Hilfe wird angeboten.
Kinderreichtum in Entwicklungsländern ist kein Segen, er hat sich vielmehr zum Fluch entwickelt, natürlich m u ß hier vorrangig angesetzt werden, auch wenn Du Dich über die geringen Erfolge westlicher "Fortschrittsmissionare " freust :-(.


Karl antwortete am 12.07.03 (19:49):

Wolfgang, man sollte die Realität nicht so verkürzen. Ich streite nicht ab, was Du über die Resourcenverschwendung in der westlichen Welt sagst. Aber in Deinem ständigen Bestreben den Ursprung des Bösen möglichst monokausal in der westlichen Welt zu lokalisieren, gehst Du zu weit, wenn Du nun die Bevölkerungsexplosion gerade in den ärmsten Ländern zum nicht existenten Problem erklärst.

Die Bevölkerungsexplosion ist nur in China (mit der Abschaffung von Brüdern und Schwestern und Onkeln und Tanten durch die nur ein Kind-Politik) erfolgreich begrenzt worden. Wirtschaftlich befindet sich China deshalb jetzt im Aufwind.

Länder in Afrika sowie Indien, Pakistan, Brasilien gehen wegen der Bevölkerungsexplosion schweren Zeiten entgegen und ohne Wirtschaftsbeziehungen zum Westen sähe es ganz besonders düster aus.

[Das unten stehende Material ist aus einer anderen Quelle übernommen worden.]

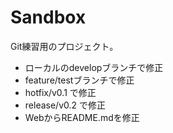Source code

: Sandbox
=======

Git練習用のプロジェクト。

- ローカルのdevelopブランチで修正
- feature/testブランチで修正
- hotfix/v0.1 で修正
- release/v0.2 で修正
- WebからREADME.mdを修正
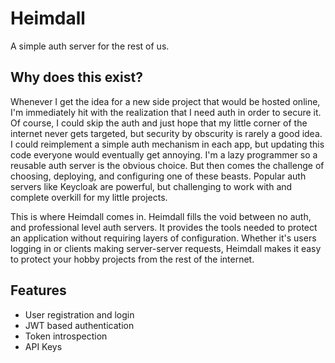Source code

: # Heimdall

A simple auth server for the rest of us.

## Why does this exist?

Whenever I get the idea for a new side project that would be hosted online, I'm immediately hit with the realization that I need auth in order to secure it.
Of course, I could skip the auth and just hope that my little corner of the internet never gets targeted, but security by obscurity is rarely a good idea.
I could reimplement a simple auth mechanism in each app, but updating this code everyone would eventually get annoying.
I'm a lazy programmer so a reusable auth server is the obvious choice.
But then comes the challenge of choosing, deploying, and configuring one of these beasts.
Popular auth servers like Keycloak are powerful, but challenging to work with and complete overkill for my little projects.

This is where Heimdall comes in.
Heimdall fills the void between no auth, and professional level auth servers.
It provides the tools needed to protect an application without requiring layers of configuration.
Whether it's users logging in or clients making server-server requests, Heimdall makes it easy to protect your hobby projects from the rest of the internet.

## Features

- User registration and login
- JWT based authentication
- Token introspection
- API Keys
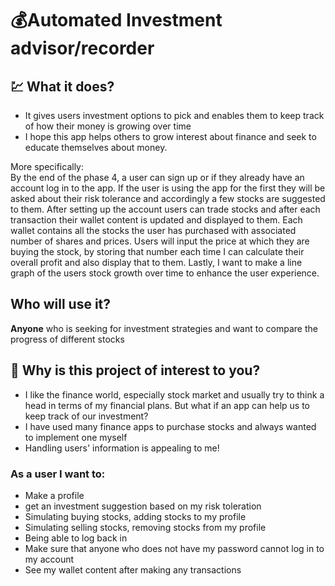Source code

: # 💰Automated Investment advisor/recorder 

## 💹 What it does?

- It gives users investment options to pick and enables them to keep track of how their money is growing over time
- I hope this app helps others to grow interest about finance and seek to educate themselves about money.

More specifically: <br />
By the end of the phase 4, a user can sign up or if they already have an account log in to the app. 
If the user is using the app for the first they will be asked about their risk tolerance and accordingly a few stocks 
are suggested to them. 
After setting up the account users can trade stocks and after each transaction their wallet content is updated and displayed to them.
Each wallet contains all the stocks the user has purchased with associated number of shares and prices.
Users will input the price at which they are buying the stock, by storing that number each time I can calculate their 
overall profit and also display that to them.
Lastly, I want to make a line graph of the users stock growth over time to enhance the user experience.


## Who will use it?

**Anyone** who is seeking for investment strategies and want to compare the progress of different stocks

## 💸 Why is this project of interest to you?

- I like the finance world, especially stock market and usually try to think a head in terms of my financial plans. 
But what if an app can help us to keep track of our investment?
- I have used many finance apps to purchase stocks and always wanted to implement one myself
- Handling users' information is appealing to me!

### As a user I want to:
- Make a profile
- get an investment suggestion based on my risk toleration
- Simulating buying stocks, adding stocks to my profile
- Simulating selling stocks, removing stocks from my profile
- Being able to log back in
- Make sure that anyone who does not have my password cannot log in to my account
- See my wallet content after making any transactions
 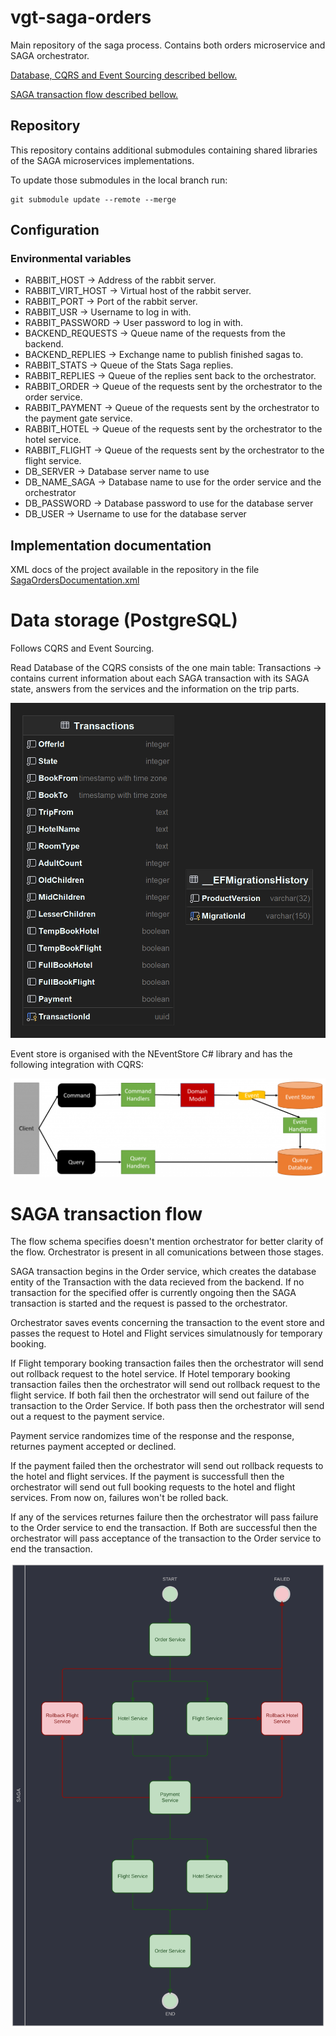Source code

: # vgt-saga-orders

Main repository of the saga process.
Contains both orders microservice and SAGA orchestrator.

[Database, CQRS and Event Sourcing described bellow.](#db)

[SAGA transaction flow described bellow.](#saga)

## Repository

This repository contains additional submodules containing shared libraries of the SAGA microservices implementations.

To update those submodules in the local branch run:

    git submodule update --remote --merge

## Configuration

### Environmental variables

- RABBIT_HOST -> Address of the rabbit server.
- RABBIT_VIRT_HOST -> Virtual host of the rabbit server.
- RABBIT_PORT -> Port of the rabbit server.
- RABBIT_USR -> Username to log in with.
- RABBIT_PASSWORD -> User password to log in with.
- BACKEND_REQUESTS -> Queue name of the requests from the backend.
- BACKEND_REPLIES -> Exchange name to publish finished sagas to.
- RABBIT_STATS ->  Queue of the Stats Saga replies.
- RABBIT_REPLIES -> Queue of the replies sent back to the orchestrator.
- RABBIT_ORDER -> Queue of the requests sent by the orchestrator to the order service.
- RABBIT_PAYMENT -> Queue of the requests sent by the orchestrator to the payment gate service.
- RABBIT_HOTEL -> Queue of the requests sent by the orchestrator to the hotel service.
- RABBIT_FLIGHT -> Queue of the requests sent by the orchestrator to the flight service.
- DB_SERVER -> Database server name to use
- DB_NAME_SAGA -> Database name to use for the order service and the orchestrator
- DB_PASSWORD -> Database password to use for the database server
- DB_USER -> Username to use for the database server

## Implementation documentation
XML docs of the project available in the repository in the
file [SagaOrdersDocumentation.xml](SagaOrdersDocumentation.xml)

# <a name="db">Data storage (PostgreSQL)</a>

Follows CQRS and Event Sourcing.

Read Database of the CQRS consists of the one main table:
Transactions -> contains current information about each SAGA transaction with its SAGA state, 
answers from the services and the information on the trip parts.

![Database schema](DB_SAGA.png)

Event store is organised with the NEventStore C# library and has the following integration with CQRS:

![CQRS schema](CQRS.png)

# <a name="saga">SAGA transaction flow</a>

The flow schema specifies doesn't mention orchestrator for better clarity of the flow. Orchestrator is present in all comunications between those stages.

SAGA transaction begins in the Order service, which creates the database entity of the Transaction with the data recieved from the backend. 
If no transaction for the specified offer is currently ongoing then the SAGA transaction is started and the request is passed to the orchestrator.

Orchestrator saves events concerning the transaction to the event store and passes the request to Hotel and Flight services simulatnously for temporary booking.

If Flight temporary booking transaction failes then the orchestrator will send out rollback request to the hotel service.
If Hotel temporary booking transaction failes then the orchestrator will send out rollback request to the flight service.
If both fail then the orchestrator will send out failure of the transaction to the Order Service.
If both pass then the orchestrator will send out a request to the payment service.

Payment service randomizes time of the response and the response, returnes payment accepted or declined.

If the payment failed then the orchestrator will send out rollback requests to the hotel and flight services.
If the payment is successfull then the orchestrator will send out full booking requests to the hotel and flight services. From now on, failures won't be rolled back.

If any of the services returnes failure then the orchestrator will pass failure to the Order service to end the transaction.
If Both are successful then the orchestrator will pass acceptance of the transaction to the Order service to end the transaction.

![SAGA flow chart](saga.svg)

Die "Verhütung durch Enthaltsamkeit"-Kampagnen der Bushs und der katholischen Kirche sind vor diesem Hintergrund falsch und sie heizen die Probleme an. In beiden Fällen nähren sich die Gründe für die Kampagnen aus einer weltfremden, fundamentalistischen Lustfeindlichkeit, in keinem Fall werden hierbei die Folgen für die Gesellschaften bedacht. Aids wir nicht durch Enthaltsamkeit (Wunschdenken), sondern am effektivsten durch den Gebrauch von Kondomen vermieden.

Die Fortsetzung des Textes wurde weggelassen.